May 02, 2019


Home Free’s bass singer stepped out of line to place a call to Bristol, Tennessee.

“I’m about to walk in to see ‘The Avengers: Endgame,’” said Tim Foust, by phone last Friday from Deadwood, South Dakota.

End well in sight on screen for “The Avengers” and on the road with Home Free, the a cappella group’s worldwide “Timeless” tour nears its conclusion. But first there’s the Paramount Center for the Arts in Bristol, Tennessee, on Sunday.

“We’re wrapping up the ‘Timeless’ tour in May,” Foust said. “We have a couple of new songs in the show. In our VIP, we do a song that you won’t hear in the show.”

Summer heralds a new album, of which details are currently embargoed. Tunes that Foust hinted about, yet would not reveal titles of, will exude from Home Free’s show in Bristol.

“Our live show is an experience,” he said. “Our fans are a part of our live show.”

Home Free birthed nearly two decades ago in Minnesota. Steady reorganization in style rooted as time went by, particularly after they won season four of NBC-TV’s “The Sing-Off” in 2013.

“They started up in Minnesota, so they were a bunch of Yankees,” said Foust, a native Texan. “Now, the Southerners outnumber the Northerners in Home Free.”

Five self-released albums preceded Home Free’s national coming out on “The Sing-Off.” The show propelled them from DIY recording and touring to star status and a contract with Columbia Records.

“Internationally, it gave us a whole new level of eyeballs,” Foust said. “We were driving ourselves in a van, carrying our stuff, setting up, tearing down before ‘The Sing-Off.’ These days, we travel in a tour bus. We’re very blessed.”

Five Home Free albums, including 2014’s “Crazy Life,” followed their win on “The Sing-Off.” Each reflect the gifted a cappella group’s gradual evolution from barber shop-to-pop manner of music to a more country feel.

Foust, a country singer and songwriter before he joined Home Free, at least in part influenced the group’s sonic shift.

“I definitely brought a country flavor to our group,” Foust said. “They had always done some country, and it was always received well. We’re all country singers. You can hear it when we sing.”

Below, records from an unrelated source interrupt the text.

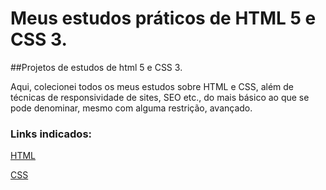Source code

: # Meus estudos práticos de HTML 5 e CSS 3.
##Projetos de estudos de html 5 e CSS 3. 

Aqui, colecionei todos os meus estudos sobre HTML e CSS, além de técnicas de responsividade de sites, SEO etc., do mais básico ao que se pode denominar, mesmo com alguma restrição, avançado.

### Links indicados:
[HTML](https://www.w3schools.com/html/html_intro.asp)

[CSS](https://www.w3schools.com/css/)

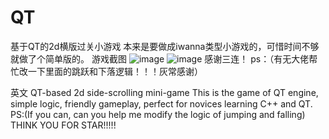 # QT
基于QT的2d横版过关小游戏
本来是要做成iwanna类型小游戏的，可惜时间不够就做了个简单版的。
游戏截图
![image](https://github.com/tamenjiaowoxiu/QT/assets/87056705/5852d9f2-a9d5-4973-a337-5ba8be994e94)
![image](https://github.com/tamenjiaowoxiu/QT/assets/87056705/a95eb233-658a-4913-9b38-4a015bbd55a3)
感谢三连！
ps：（有无大佬帮忙改一下里面的跳跃和下落逻辑！！！灰常感谢）

英文
QT-based 2d side-scrolling mini-game
This is the game of QT engine, simple logic, friendly gameplay, perfect for novices learning C++ and QT.
PS:(If you can, can you help me modify the logic of jumping and falling)
THINK YOU FOR STAR!!!!!
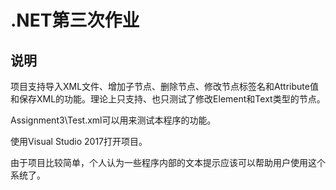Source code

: # .NET第三次作业

## 说明

项目支持导入XML文件、增加子节点、删除节点、修改节点标签名和Attribute值和保存XML的功能。理论上只支持、也只测试了修改Element和Text类型的节点。

Assignment3\Test.xml可以用来测试本程序的功能。

使用Visual Studio 2017打开项目。

由于项目比较简单，个人认为一些程序内部的文本提示应该可以帮助用户使用这个系统了。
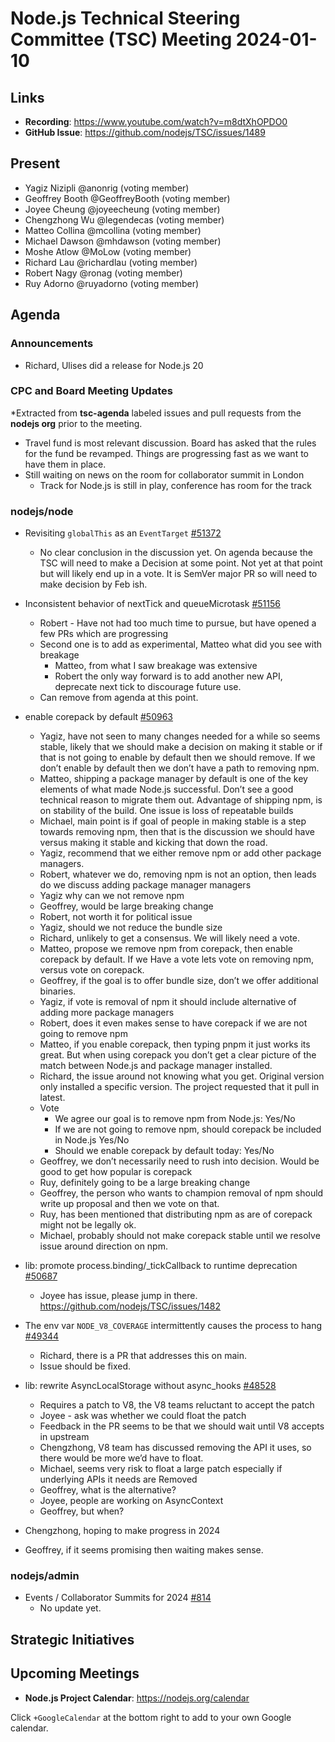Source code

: # Node.js Technical Steering Committee (TSC) Meeting 2024-01-10

## Links

* **Recording**:  <https://www.youtube.com/watch?v=m8dtXhOPDO0>
* **GitHub Issue**: <https://github.com/nodejs/TSC/issues/1489>

## Present

* Yagiz Nizipli @anonrig (voting member)
* Geoffrey Booth @GeoffreyBooth (voting member)
* Joyee Cheung @joyeecheung (voting member)
* Chengzhong Wu @legendecas (voting member)
* Matteo Collina @mcollina (voting member)
* Michael Dawson @mhdawson (voting member)
* Moshe Atlow @MoLow (voting member)
* Richard Lau @richardlau (voting member)
* Robert Nagy @ronag (voting member)
* Ruy Adorno @ruyadorno (voting member)

## Agenda

### Announcements

* Richard, Ulises did a release for Node.js 20

### CPC and Board Meeting Updates

*Extracted from **tsc-agenda** labeled issues and pull requests from the **nodejs org** prior to the meeting.

* Travel fund is most relevant discussion. Board has asked that the rules for the fund be
  revamped. Things are progressing fast as we want to have them in place.
* Still waiting on news on the room for collaborator summit in London
  * Track for Node.js is still in play, conference has room for the track

### nodejs/node

* Revisiting `globalThis` as an `EventTarget` [#51372](https://github.com/nodejs/node/issues/51372)
  * No clear conclusion in the discussion yet. On agenda because the TSC will need to make a
    Decision at some point. Not yet at that point but will likely end up in a vote.  It is SemVer
    major PR so will need to make decision by Feb ish.

* Inconsistent behavior of nextTick and queueMicrotask [#51156](https://github.com/nodejs/node/issues/51156)
  * Robert - Have not had too much time to pursue, but have opened a few PRs which are
    progressing
  * Second one is to add as experimental, Matteo what did you see with breakage
    * Matteo, from what I saw breakage was extensive
    * Robert the only way forward is to add another new API, deprecate next tick to discourage
      future use.
  * Can remove from agenda at this point.

* enable corepack by default [#50963](https://github.com/nodejs/node/issues/50963)
  * Yagiz, have not seen to many changes needed for a while so seems stable, likely that we
    should make a decision on making it stable or if that is not going to enable by default then
    we should remove. If we don’t enable by default then we don’t have a path to removing npm.
  * Matteo, shipping a package manager by default is one of the key elements of what made
    Node.js successful. Don’t see a good technical reason to migrate them out. Advantage of
    shipping npm, is on stability of the build. One issue is loss of repeatable builds
  * Michael, main point is if goal of people in making stable is a step towards removing npm,
    then that is the discussion we should have versus making it stable and kicking that down
    the road.
  * Yagiz, recommend that we either remove npm or add other package managers.
  * Robert, whatever we do, removing npm is not an option, then leads do we discuss adding
    package manager managers
  * Yagiz why can we not remove npm
  * Geoffrey, would be large breaking change
  * Robert, not worth it for political issue
  * Yagiz, should we not reduce the bundle size
  * Richard, unlikely to get a consensus. We will likely need a vote.
  * Matteo, propose we remove npm from corepack, then enable corepack by default. If we
    Have a vote lets vote on removing npm, versus vote on corepack.
  * Geoffrey, if the goal is to offer bundle size, don’t we offer additional binaries.
  * Yagiz, if vote is removal of npm it should include alternative of adding more package
    managers
  * Robert, does it even makes sense to have corepack if we are not going to remove npm
  * Matteo, if you enable corepack, then typing pnpm it just works its great. But when using
    corepack you don’t get a clear picture of the match between Node.js and package manager
    installed.
  * Richard, the issue around not knowing what you get. Original version only installed a specific
    version. The project requested that it pull in latest.
  * Vote
    * We agree our goal is to remove npm from Node.js:   Yes/No
    * If we are not going to remove npm, should corepack be included in Node.js Yes/No
    * Should we enable corepack by default today: Yes/No
  * Geoffrey, we don’t necessarily need to rush into decision. Would be good to get how popular
    is corepack
  * Ruy, definitely going to be a large breaking change
  * Geoffrey, the person who wants to champion removal of npm should write up proposal and
    then we vote on that.
  * Ruy, has been mentioned that distributing npm as are of corepack might not be legally ok.
  * Michael, probably should not make corepack stable until we resolve issue around direction on npm.

* lib: promote process.binding/_tickCallback to runtime deprecation [#50687](https://github.com/nodejs/node/pull/50687)
  * Joyee has issue, please jump in there. <https://github.com/nodejs/TSC/issues/1482>

* The env var `NODE_V8_COVERAGE` intermittently causes the process to hang [#49344](https://github.com/nodejs/node/issues/49344)
  * Richard, there is a PR that addresses this on main.
  * Issue should be fixed.

* lib: rewrite AsyncLocalStorage without async_hooks [#48528](https://github.com/nodejs/node/pull/48528)
  * Requires a patch to V8, the V8 teams reluctant to accept the patch
  * Joyee - ask was whether we could float the patch
  * Feedback in the PR seems to be that we should wait until V8 accepts in upstream
  * Chengzhong, V8 team has discussed removing the API it uses, so there would be more we’d
    have to float.
  * Michael, seems very risk to float a large patch especially if underlying APIs it needs are
    Removed
  * Geoffrey, what is the alternative?
  * Joyee, people are working on AsyncContext
  * Geoffrey, but when?
* Chengzhong, hoping to make progress in 2024
* Geoffrey, if it seems promising then waiting makes sense.

### nodejs/admin

* Events / Collaborator Summits for 2024 [#814](https://github.com/nodejs/admin/issues/814)
  * No update yet.

## Strategic Initiatives

## Upcoming Meetings

* **Node.js Project Calendar**: <https://nodejs.org/calendar>

Click `+GoogleCalendar` at the bottom right to add to your own Google calendar.
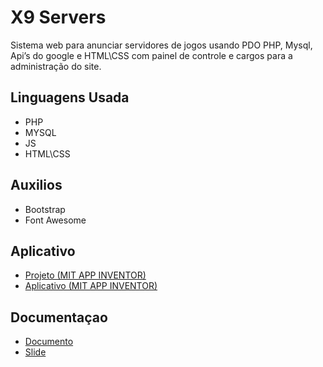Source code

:# X9 Servers
Sistema web para anunciar servidores de jogos usando PDO PHP, Mysql, Api’s do google e HTML\CSS com painel de controle e cargos para a administração do site.

## Linguagens Usada
* PHP
* MYSQL
* JS
* HTML\CSS

## Auxilios
* Bootstrap
* Font Awesome

## Aplicativo
* [Projeto (MIT APP INVENTOR)](Aplicativo/X9.aia)
* [Aplicativo (MIT APP INVENTOR)](Aplicativo/X9.apk)

## Documentaçao
* [Documento](Documentacao/Documento.doc)
* [Slide](Documentacao/Slide.odp)
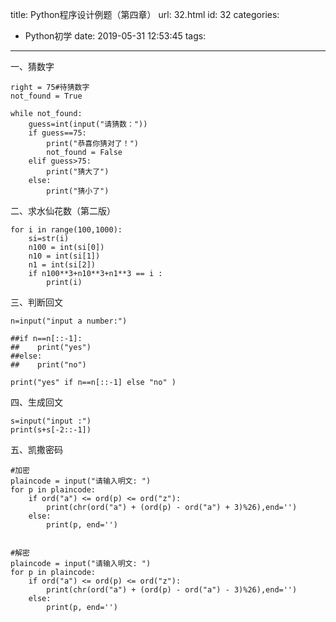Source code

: title: Python程序设计例题（第四章）
url: 32.html
id: 32
categories:
  - Python初学
date: 2019-05-31 12:53:45
tags:
---
一、猜数字

    right = 75#待猜数字
    not_found = True
    
    while not_found:
        guess=int(input("请猜数："))
        if guess==75:
            print("恭喜你猜对了！")
            not_found = False
        elif guess>75:
            print("猜大了")
        else:
            print("猜小了")
<!--more-->
二、求水仙花数（第二版）

    for i in range(100,1000):
        si=str(i)
        n100 = int(si[0])
        n10 = int(si[1])
        n1 = int(si[2])
        if n100**3+n10**3+n1**3 == i :
            print(i)

三、判断回文

    n=input("input a number:")
    
    ##if n==n[::-1]:
    ##    print("yes")
    ##else:
    ##    print("no")
    
    print("yes" if n==n[::-1] else "no" )

四、生成回文

    s=input("input :")
    print(s+s[-2::-1])

五、凯撒密码

    #加密
    plaincode = input("请输入明文: ")
    for p in plaincode:
        if ord("a") <= ord(p) <= ord("z"):
            print(chr(ord("a") + (ord(p) - ord("a") + 3)%26),end='')
        else:
            print(p, end='')
    
    
    #解密
    plaincode = input("请输入明文: ")
    for p in plaincode:
        if ord("a") <= ord(p) <= ord("z"):
            print(chr(ord("a") + (ord(p) - ord("a") - 3)%26),end='')
        else:
            print(p, end='')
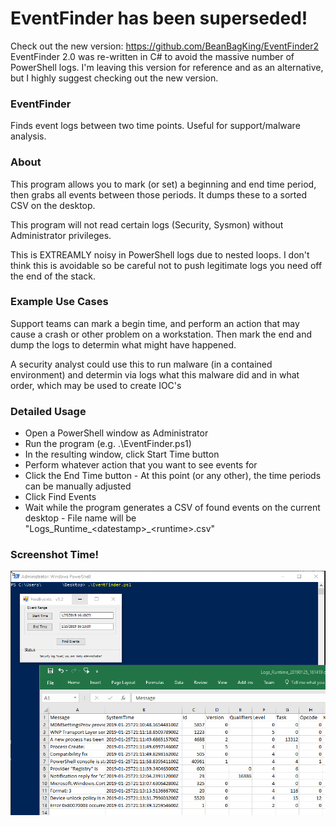 # EventFinder has been superseded! 
Check out the new version: https://github.com/BeanBagKing/EventFinder2
EventFinder 2.0 was re-written in C# to avoid the massive number of PowerShell logs. I'm leaving this version for reference and as an alternative, but I highly suggest checking out the new version.

### EventFinder
Finds event logs between two time points. Useful for support/malware analysis.

### About
This program allows you to mark (or set) a beginning and end time period, then grabs all
events between those periods. It dumps these to a sorted CSV on the desktop. 

This program will not read certain logs (Security, Sysmon) without Administrator privileges.

This is EXTREAMLY noisy in PowerShell logs due to nested loops. I don't think this is avoidable
so be careful not to push legitimate logs you need off the end of the stack. 

### Example Use Cases
Support teams can mark a begin time, and perform an action that may cause a crash or
other problem on a workstation. Then mark the end and dump the logs to determin what might
have happened.

A security analyst could use this to run malware (in a contained environment) and determin
via logs what this malware did and in what order, which may be used to create IOC's

### Detailed Usage
* Open a PowerShell window as Administrator
* Run the program (e.g. .\EventFinder.ps1)
* In the resulting window, click Start Time button
* Perform whatever action that you want to see events for
* Click the End Time button -  At this point (or any other), the time periods can be manually adjusted
* Click Find Events
* Wait while the program generates a CSV of found events on the current desktop - File name will be "Logs_Runtime_\<datestamp>_\<runtime>.csv"

### Screenshot Time!
![EventFinder](https://raw.githubusercontent.com/BeanBagKing/EventFinder/master/EventFinder.png)
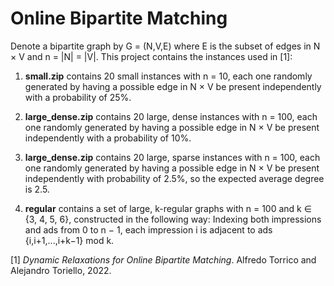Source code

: # Online Bipartite Matching

Denote a bipartite graph by G = (N,V,E) where E is the subset of edges in N × V and n = |N| = |V|. This project contains the instances used in [1]:

  1. **small.zip** contains 20 small instances with n = 10, each one randomly generated by having a possible edge in N × V be present independently with a probability of 25%.

  2. **large_dense.zip** contains 20 large, dense instances with n = 100, each one randomly generated by having a possible edge in N × V be present independently with a probability of 10%.

  3. **large_dense.zip** contains 20 large, sparse instances with n = 100, each one randomly generated by having a possible edge in N × V be present independently with probability of 2.5%, so the expected average degree is 2.5.

  4. **regular** contains a set of large, k-regular graphs with n = 100 and k ∈ {3, 4, 5, 6}, constructed in the following way: Indexing both impressions and ads from 0 to n − 1, each impression i is adjacent to ads {i,i+1,...,i+k−1} mod k.


[1] *Dynamic Relaxations for Online Bipartite Matching*. Alfredo Torrico and Alejandro Toriello, 2022.
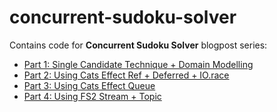 # concurrent-sudoku-solver

Contains code for **Concurrent Sudoku Solver** blogpost series: 
- [Part 1: Single Candidate Technique + Domain Modelling](https://medium.com/@fqaiser94/concurrent-sudoku-solver-part-1-single-candidate-technique-domain-modelling-6c885a1e4ef3)
- [Part 2: Using Cats Effect Ref + Deferred + IO.race](https://medium.com/@fqaiser94/concurrent-sudoku-solver-part-2-using-cats-effect-ref-deferred-io-race-a380a182c233)
- [Part 3: Using Cats Effect Queue](https://medium.com/@fqaiser94/concurrent-sudoku-solver-part-3-using-cats-effect-queue-459e2da28b6)
- [Part 4: Using FS2 Stream + Topic](https://medium.com/@fqaiser94/concurrent-sudoku-solver-part-4-using-fs2-stream-topic-949c8b099abb)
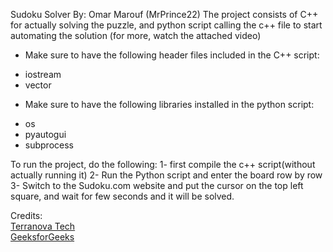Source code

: Sudoku Solver By: Omar Marouf (MrPrince22)
The project consists of C++ for actually solving the puzzle, and python script calling the c++ file to start automating the solution (for more, watch the attached video) 
- Make sure to have the following header files included in the C++ script:
* iostream
* vector

- Make sure to have the following libraries installed in the python script:
* os
* pyautogui
* subprocess


To run the project, do the following:
1- first compile the c++ script(without actually running it)
2- Run the Python script and enter the board row by row
3- Switch to the Sudoku.com website and put the cursor on the top left square, and wait for few seconds and it will be solved.



Credits: </br>
[Terranova Tech](https://www.youtube.com/watch?v=jESGMTcrhSY) </br>
[GeeksforGeeks](https://www.geeksforgeeks.org/sudoku-backtracking-7/)
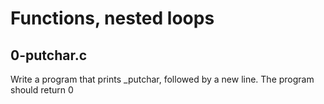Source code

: # Functions, nested loops

## 0-putchar.c
Write a program that prints _putchar, followed by a new line.
    The program should return 0

##
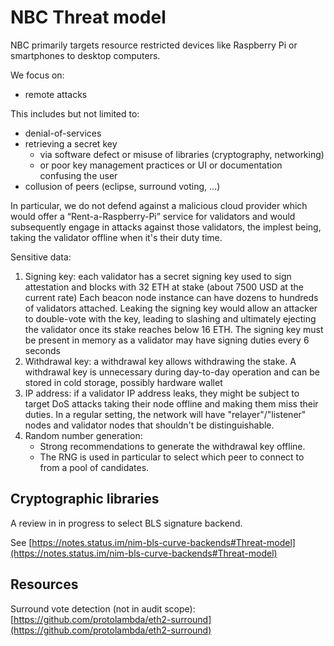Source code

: # NBC Threat model

NBC primarily targets resource restricted devices like Raspberry Pi or smartphones to desktop computers.

We focus on:
- remote attacks

This includes but not limited to:
- denial-of-services
- retrieving a secret key
  - via software defect or misuse of libraries (cryptography, networking)
  - or poor key management practices or UI or documentation confusing the user
- collusion of peers (eclipse, surround voting, ...)

In particular, we do not defend against a malicious cloud provider which would offer
a “Rent-a-Raspberry-Pi” service for validators and would subsequently engage in attacks against
those validators, the implest being, taking the validator offline when it's their duty time.

Sensitive data:
1. Signing key: each validator has a secret signing key used to sign attestation and blocks with 32 ETH at stake (about 7500 USD at the current rate)
   Each beacon node instance can have dozens to hundreds of validators attached.
   Leaking the signing key would allow an attacker to double-vote with the key, leading to slashing and ultimately ejecting the validator
   once its stake reaches below 16 ETH.
   The signing key must be present in memory as a validator may have signing duties every 6 seconds
2. Withdrawal key: a withdrawal key allows withdrawing the stake.
   A withdrawal key is unnecessary during day-to-day operation and can be stored in cold storage, possibly hardware wallet
3. IP address: if a validator IP address leaks, they might be subject to target DoS attacks taking their node offline and making them miss their duties.
   In a regular setting, the network will have "relayer"/"listener" nodes and validator nodes that shouldn't be distinguishable.
4. Random number generation:
   - Strong recommendations to generate the withdrawal key offline.
   - The RNG is used in particular to select which peer to connect to from a pool of candidates.

## Cryptographic libraries

A review in in progress to select BLS signature backend.

See [https://notes.status.im/nim-bls-curve-backends#Threat-model](https://notes.status.im/nim-bls-curve-backends#Threat-model)

## Resources

Surround vote detection (not in audit scope): [https://github.com/protolambda/eth2-surround](https://github.com/protolambda/eth2-surround)
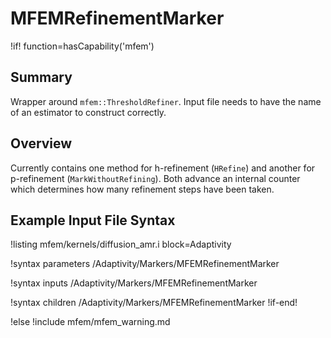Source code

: # MFEMRefinementMarker

!if! function=hasCapability('mfem')

## Summary

Wrapper around `mfem::ThresholdRefiner`. Input file needs to have the name of an estimator to construct correctly.

## Overview

Currently contains one method for h-refinement (`HRefine`) and another for p-refinement (`MarkWithoutRefining`).
Both advance an internal counter which determines how many refinement steps have been taken.

## Example Input File Syntax

!listing mfem/kernels/diffusion_amr.i block=Adaptivity

!syntax parameters /Adaptivity/Markers/MFEMRefinementMarker

!syntax inputs /Adaptivity/Markers/MFEMRefinementMarker

!syntax children /Adaptivity/Markers/MFEMRefinementMarker
!if-end!

!else
!include mfem/mfem_warning.md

To date, covers dominate Home Free’s albums. For instance, they feature Dolly Parton’s “9 to 5” as well as Garth Brooks’ “Friends in Low Places” and The Oak Ridge Boys’ “Elvira” on 2015’s “Country Evolution” album.

On their “Timeless” LP, Home Free steered beyond country. They dipped into blues-rocker John Mayer’s catalog for “In the Blood,” classic rocker Dave Mason’s past for “We Just Disagree,” pop superstar Ed Sheeran’s rich vein for “Castle on the Hill.”

And their forthcoming new album?

“Ten of the 12 songs are originals,” Foust said, who would not reveal song titles or details regarding the album’s name or covers. “I will tell you, Patreon is so critical to what we do. We do about one video per month.”

Patreon exists as a crowdfunding website. Driven by paid memberships for access to particular artists, as with Home Free, subscribers receive exclusive access to content that can include new songs. It’s become a vital source of income for artists.

“We wouldn’t be able to do what we do without Patreon,” Foust said.

Social media — Patreon, Facebook, Instagram, You Tube, etc. — prove essential to the group’s success. Fans receive incredible baskets of goodies. For instance, Home Free recently released their clever cover of “Love Train,” which was made famous by R&B’s O’Jays in 1973.

“That’s half the fun, taking a non-country song and putting a Home Free country spin on them,” Foust said. “It is not on the new album. It’s on You Tube.”

Soul legend Diana Ross heard Home Free’s notes-bending rendition of “Love Train,” loved it, and delivered an invitation to them.

“She invited us to play her 75th birthday party,” Foust said. “You know, we’re working harder today than when we ever have. It’s paid off.”